**Task directions:**
Return each line of the data below that contains the string "bonuses".
==================================================
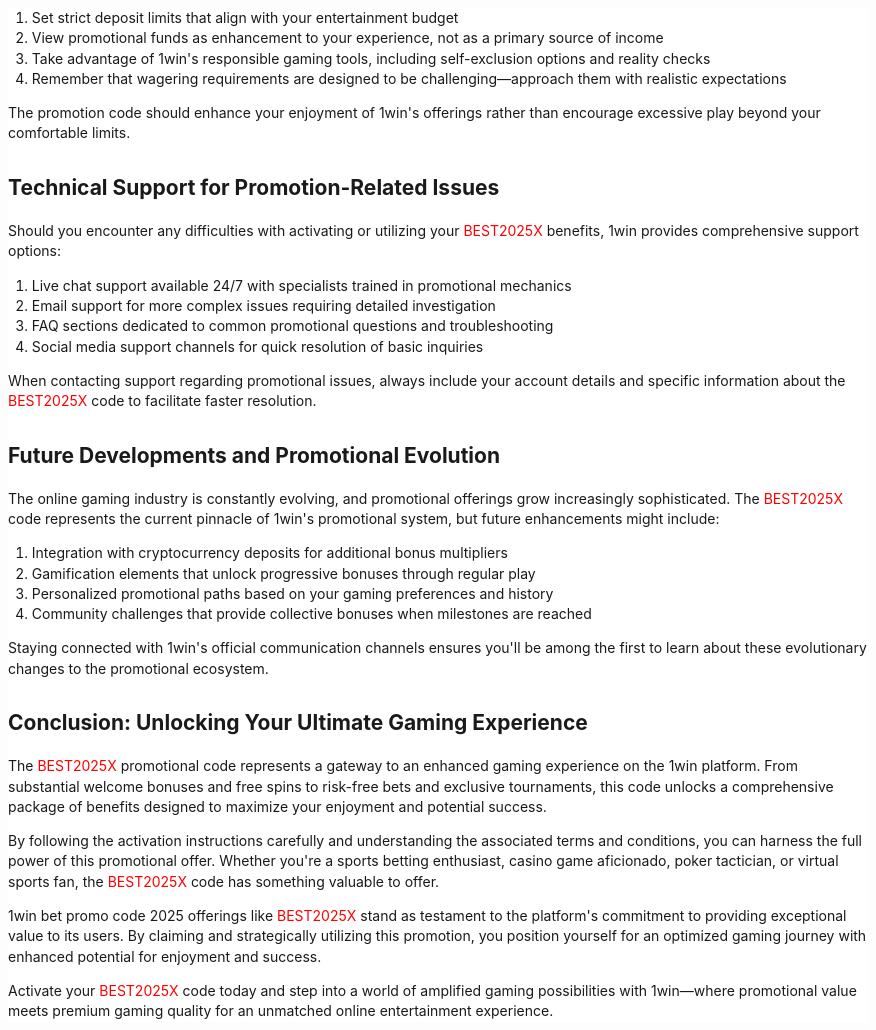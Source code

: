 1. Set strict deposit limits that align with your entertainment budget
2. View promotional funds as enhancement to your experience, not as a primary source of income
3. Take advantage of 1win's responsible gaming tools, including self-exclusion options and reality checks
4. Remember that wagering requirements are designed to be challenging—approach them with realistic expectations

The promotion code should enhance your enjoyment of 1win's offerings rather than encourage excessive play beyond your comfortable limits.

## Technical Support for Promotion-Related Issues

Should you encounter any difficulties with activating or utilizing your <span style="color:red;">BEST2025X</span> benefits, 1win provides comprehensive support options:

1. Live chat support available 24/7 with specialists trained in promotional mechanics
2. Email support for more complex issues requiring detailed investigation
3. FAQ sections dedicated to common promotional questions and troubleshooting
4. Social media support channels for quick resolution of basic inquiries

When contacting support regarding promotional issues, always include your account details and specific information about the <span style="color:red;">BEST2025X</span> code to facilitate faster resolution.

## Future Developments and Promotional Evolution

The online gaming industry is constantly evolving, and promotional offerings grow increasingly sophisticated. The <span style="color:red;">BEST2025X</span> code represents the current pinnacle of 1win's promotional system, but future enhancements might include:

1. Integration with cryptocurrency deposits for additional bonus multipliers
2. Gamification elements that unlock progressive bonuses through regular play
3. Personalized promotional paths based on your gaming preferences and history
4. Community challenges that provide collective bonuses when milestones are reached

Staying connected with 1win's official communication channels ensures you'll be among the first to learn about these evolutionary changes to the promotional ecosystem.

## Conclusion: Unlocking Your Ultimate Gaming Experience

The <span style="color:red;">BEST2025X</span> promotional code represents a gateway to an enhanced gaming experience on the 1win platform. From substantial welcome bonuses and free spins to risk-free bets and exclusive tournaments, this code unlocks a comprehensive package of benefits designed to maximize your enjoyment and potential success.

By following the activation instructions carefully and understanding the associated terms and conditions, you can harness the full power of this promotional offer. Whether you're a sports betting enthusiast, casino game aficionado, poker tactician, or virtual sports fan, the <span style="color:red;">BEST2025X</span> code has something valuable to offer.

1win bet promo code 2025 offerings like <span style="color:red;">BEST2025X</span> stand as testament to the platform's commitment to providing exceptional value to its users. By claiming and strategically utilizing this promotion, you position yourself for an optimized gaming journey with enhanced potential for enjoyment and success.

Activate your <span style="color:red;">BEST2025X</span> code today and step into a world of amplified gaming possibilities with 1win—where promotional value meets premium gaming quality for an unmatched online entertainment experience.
==================================================
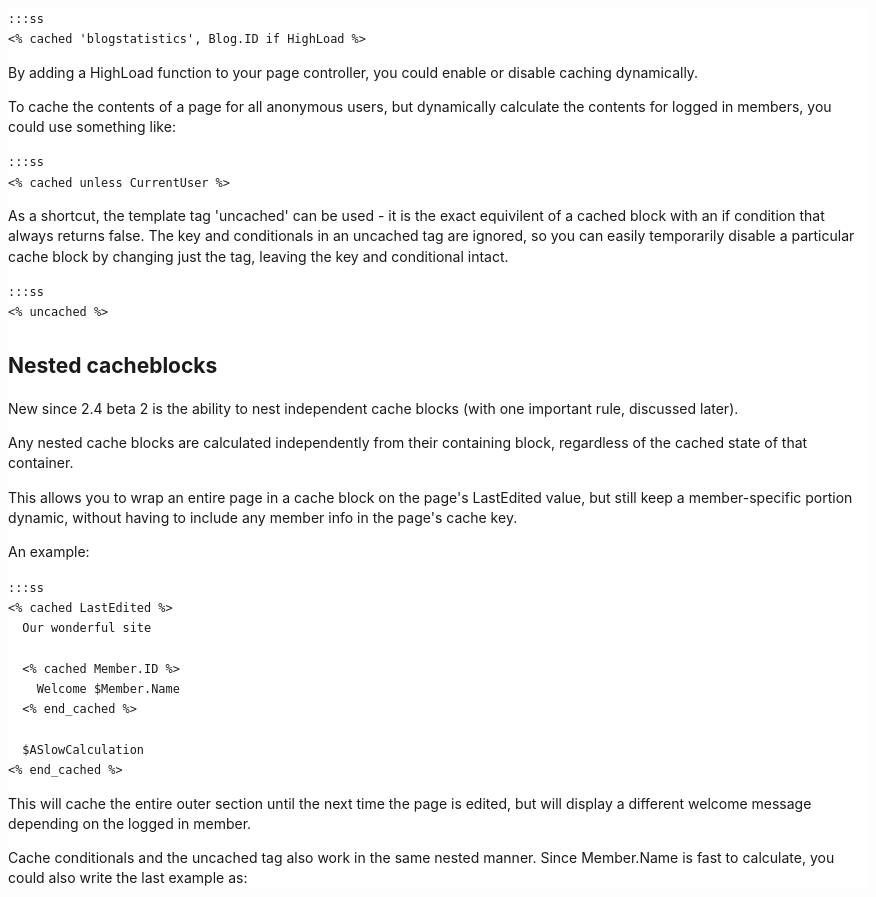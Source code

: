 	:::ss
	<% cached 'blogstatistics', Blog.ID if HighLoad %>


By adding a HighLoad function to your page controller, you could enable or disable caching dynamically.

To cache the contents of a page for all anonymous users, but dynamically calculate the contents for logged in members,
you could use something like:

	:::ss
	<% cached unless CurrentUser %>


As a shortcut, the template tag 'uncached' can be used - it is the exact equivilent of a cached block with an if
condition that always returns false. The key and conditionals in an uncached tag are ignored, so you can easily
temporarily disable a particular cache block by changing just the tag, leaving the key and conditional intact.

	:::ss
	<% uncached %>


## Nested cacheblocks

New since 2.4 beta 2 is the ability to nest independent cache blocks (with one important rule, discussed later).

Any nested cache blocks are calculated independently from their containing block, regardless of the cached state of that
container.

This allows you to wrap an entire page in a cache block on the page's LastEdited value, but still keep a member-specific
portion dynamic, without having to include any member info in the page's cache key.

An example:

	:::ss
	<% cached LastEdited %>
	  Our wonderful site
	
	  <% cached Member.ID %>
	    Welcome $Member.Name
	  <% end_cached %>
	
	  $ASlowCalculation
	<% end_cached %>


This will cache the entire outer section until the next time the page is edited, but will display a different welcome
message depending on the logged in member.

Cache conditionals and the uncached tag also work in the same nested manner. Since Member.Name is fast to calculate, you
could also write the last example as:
==================================================
**Your solution:**
2. Gamification elements that unlock progressive bonuses through regular play
4. Community challenges that provide collective bonuses when milestones are reached
The <span style="color:red;">BEST2025X</span> promotional code represents a gateway to an enhanced gaming experience on the 1win platform. From substantial welcome bonuses and free spins to risk-free bets and exclusive tournaments, this code unlocks a comprehensive package of benefits designed to maximize your enjoyment and potential success.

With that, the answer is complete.